Most job seekers have compiled a list of references who can vouch for their job performance.  Ideally, the job seeker will have asked their references if they can speak to their abilities and the result will be a glowing recommendation.  But this is one area you cannot leave to chance.  Most prospective employers will contact the former employer whether or not they are on "the list".  A bad reference can and will prevent job offers so it is best to be prepared.  

So, what do you do?

  • First, be sure that the references you are giving are the right ones.  Call each of your references and explain the job(s) you are interviewing for.  Be sure to identify the skills that will be needed for the job and remind them of how you have demonstrated those skills in the past.   Ask if they would be willing to give you a positive reference.  If the answer is no or if they are hesitating in their answer, do not include them on your list.  
  • Analyze your work history.   If there is a negative assessment outstanding, you need to address it immediately.  Was it a personality clash or was it poor performance?  If it was a personality clash, call the person directly.  Explain to them your situation and ask them to agree that in spite of your differences, the job was done and done well. You can say, "my former manager and I did not have great chemistry but I'm sure she'd agree that the job was done and done well".   

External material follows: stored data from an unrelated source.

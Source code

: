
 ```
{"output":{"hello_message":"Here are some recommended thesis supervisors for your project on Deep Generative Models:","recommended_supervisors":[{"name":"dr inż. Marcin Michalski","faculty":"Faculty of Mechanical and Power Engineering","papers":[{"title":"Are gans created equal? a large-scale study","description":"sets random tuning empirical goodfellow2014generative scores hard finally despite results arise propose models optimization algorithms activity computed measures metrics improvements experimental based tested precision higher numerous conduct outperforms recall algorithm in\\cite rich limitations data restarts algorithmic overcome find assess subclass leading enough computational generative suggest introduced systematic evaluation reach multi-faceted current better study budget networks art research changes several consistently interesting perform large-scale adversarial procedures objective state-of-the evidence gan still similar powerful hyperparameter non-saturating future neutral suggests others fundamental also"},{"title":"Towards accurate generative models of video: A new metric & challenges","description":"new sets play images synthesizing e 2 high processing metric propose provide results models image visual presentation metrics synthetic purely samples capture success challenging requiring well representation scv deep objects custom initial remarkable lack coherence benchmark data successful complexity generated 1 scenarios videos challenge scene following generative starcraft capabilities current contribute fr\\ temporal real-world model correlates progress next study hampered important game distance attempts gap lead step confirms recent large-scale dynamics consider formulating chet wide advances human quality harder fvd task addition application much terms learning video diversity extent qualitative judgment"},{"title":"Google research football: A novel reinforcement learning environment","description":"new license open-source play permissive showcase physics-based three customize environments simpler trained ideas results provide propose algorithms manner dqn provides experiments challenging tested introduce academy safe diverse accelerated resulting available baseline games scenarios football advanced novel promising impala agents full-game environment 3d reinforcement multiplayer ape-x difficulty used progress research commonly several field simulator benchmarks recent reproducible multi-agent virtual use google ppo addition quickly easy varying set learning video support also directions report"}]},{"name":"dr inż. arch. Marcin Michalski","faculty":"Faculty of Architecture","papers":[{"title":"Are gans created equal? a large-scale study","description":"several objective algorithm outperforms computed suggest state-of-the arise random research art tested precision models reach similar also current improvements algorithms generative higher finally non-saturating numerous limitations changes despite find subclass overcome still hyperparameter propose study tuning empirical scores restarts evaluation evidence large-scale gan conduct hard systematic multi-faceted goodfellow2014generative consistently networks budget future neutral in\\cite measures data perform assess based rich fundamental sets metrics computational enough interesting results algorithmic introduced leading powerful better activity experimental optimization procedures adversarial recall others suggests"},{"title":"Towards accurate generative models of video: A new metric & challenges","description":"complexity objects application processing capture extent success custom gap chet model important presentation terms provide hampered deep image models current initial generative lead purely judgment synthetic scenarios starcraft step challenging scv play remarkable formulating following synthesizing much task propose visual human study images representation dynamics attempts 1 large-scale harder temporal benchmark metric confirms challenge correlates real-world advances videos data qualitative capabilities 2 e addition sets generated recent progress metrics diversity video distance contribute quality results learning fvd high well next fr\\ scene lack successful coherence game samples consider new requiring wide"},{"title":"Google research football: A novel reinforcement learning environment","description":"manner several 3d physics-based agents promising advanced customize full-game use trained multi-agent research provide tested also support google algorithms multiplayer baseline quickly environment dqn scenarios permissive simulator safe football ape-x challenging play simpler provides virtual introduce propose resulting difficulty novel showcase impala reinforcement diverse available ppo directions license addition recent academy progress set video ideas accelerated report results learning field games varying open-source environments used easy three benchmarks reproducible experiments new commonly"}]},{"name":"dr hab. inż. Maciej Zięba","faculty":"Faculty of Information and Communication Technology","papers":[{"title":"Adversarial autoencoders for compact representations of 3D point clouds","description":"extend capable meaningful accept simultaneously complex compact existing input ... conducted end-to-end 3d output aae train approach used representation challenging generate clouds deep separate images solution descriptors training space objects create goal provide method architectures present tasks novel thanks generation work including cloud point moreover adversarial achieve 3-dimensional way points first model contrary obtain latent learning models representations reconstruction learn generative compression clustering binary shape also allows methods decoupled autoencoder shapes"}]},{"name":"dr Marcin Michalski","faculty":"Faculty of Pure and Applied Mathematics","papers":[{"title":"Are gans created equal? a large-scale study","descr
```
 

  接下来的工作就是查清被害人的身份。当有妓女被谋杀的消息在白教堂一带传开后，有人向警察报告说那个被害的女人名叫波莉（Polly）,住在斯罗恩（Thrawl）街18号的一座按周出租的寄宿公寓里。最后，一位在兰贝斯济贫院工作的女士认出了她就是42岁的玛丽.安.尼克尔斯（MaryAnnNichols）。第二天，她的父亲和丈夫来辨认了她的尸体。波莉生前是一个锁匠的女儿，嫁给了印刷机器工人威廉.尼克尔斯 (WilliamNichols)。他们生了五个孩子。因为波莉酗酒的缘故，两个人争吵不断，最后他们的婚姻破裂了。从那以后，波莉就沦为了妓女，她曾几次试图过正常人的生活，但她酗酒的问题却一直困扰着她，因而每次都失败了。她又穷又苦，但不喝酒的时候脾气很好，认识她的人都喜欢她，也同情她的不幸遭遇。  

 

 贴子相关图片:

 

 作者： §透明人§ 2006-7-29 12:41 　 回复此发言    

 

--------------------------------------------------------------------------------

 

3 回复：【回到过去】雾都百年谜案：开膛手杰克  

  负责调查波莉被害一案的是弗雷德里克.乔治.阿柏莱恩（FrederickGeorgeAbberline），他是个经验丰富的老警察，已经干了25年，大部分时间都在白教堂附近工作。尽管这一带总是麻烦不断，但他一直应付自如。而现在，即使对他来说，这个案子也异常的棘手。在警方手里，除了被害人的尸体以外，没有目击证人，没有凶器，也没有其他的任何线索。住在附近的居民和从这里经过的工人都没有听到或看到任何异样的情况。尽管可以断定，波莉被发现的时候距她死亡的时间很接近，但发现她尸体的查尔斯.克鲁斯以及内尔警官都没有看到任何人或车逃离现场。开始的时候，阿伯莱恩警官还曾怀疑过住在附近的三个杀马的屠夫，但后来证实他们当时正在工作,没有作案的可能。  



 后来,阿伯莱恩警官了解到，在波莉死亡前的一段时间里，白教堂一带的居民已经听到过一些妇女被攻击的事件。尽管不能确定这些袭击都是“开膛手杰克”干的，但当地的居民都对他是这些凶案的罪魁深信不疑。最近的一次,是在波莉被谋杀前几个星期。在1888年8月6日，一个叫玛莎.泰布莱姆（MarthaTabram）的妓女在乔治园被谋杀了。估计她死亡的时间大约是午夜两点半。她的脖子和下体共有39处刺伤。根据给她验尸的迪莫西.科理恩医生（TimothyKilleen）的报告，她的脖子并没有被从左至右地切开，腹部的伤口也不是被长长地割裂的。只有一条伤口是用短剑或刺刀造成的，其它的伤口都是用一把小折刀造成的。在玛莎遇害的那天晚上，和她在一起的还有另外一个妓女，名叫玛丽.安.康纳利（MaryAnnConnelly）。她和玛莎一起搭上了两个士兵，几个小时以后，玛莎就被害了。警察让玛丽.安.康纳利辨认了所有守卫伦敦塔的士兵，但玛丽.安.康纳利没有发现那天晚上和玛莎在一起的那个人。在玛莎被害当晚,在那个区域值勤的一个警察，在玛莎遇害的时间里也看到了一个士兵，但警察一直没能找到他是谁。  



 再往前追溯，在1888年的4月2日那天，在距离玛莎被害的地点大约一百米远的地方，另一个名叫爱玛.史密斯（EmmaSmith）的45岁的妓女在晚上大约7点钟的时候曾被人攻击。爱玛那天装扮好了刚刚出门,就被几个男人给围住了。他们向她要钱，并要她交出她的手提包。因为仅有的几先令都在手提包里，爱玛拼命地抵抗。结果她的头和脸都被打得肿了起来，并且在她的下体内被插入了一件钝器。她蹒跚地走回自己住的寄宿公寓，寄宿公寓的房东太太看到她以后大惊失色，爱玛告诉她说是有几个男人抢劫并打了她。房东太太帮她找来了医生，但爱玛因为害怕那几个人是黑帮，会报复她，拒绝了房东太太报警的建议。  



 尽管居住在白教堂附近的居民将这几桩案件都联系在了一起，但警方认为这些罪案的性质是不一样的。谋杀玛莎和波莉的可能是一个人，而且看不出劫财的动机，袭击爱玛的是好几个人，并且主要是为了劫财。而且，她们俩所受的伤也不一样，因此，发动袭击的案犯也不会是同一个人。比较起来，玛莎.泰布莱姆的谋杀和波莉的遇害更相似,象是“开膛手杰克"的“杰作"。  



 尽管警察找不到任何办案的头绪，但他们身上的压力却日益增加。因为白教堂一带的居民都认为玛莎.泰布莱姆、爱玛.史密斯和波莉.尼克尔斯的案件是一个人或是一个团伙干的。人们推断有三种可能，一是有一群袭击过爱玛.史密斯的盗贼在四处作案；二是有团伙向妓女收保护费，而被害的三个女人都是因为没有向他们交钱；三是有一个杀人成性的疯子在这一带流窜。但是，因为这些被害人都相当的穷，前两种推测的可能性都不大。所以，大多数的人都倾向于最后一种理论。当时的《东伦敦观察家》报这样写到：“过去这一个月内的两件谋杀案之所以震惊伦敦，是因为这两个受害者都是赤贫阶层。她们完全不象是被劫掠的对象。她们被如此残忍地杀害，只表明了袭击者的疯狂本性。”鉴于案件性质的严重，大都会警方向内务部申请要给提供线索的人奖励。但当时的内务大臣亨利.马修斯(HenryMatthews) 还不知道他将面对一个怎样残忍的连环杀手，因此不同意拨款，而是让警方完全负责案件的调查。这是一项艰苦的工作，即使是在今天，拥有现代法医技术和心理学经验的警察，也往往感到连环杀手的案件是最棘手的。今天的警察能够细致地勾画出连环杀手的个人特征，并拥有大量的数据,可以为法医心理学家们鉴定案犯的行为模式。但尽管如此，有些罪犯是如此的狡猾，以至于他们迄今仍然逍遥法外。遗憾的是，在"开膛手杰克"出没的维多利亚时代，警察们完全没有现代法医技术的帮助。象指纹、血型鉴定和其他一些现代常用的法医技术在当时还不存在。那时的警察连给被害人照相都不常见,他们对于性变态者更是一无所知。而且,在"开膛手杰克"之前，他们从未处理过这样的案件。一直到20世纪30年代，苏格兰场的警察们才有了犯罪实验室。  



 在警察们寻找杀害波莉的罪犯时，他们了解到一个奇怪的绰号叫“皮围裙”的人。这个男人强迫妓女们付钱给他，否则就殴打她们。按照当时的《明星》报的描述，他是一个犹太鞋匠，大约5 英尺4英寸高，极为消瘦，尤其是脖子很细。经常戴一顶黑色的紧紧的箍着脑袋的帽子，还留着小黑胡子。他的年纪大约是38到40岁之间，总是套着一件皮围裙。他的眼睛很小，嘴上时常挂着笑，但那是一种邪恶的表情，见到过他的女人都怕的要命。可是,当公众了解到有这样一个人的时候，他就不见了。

  • If a bad reference is due to poor performance from your most recent job, come clean with the prospective employer.  Tell them the job was not a good fit for you and offer 2-3 other references who can vouch that you have demonstrated the skills they are looking for.  Do not sound negative or defensive.  Try saying, "that particular role did not play to my strengths and as a result, I was not able to create the track record I would have liked.  This position requires the skills I excel at and I can provide several other references who can vouch for me."  This approach may be viewed by some as risky but if you left your former organization for poor performance, the prospective employer will most likely find out.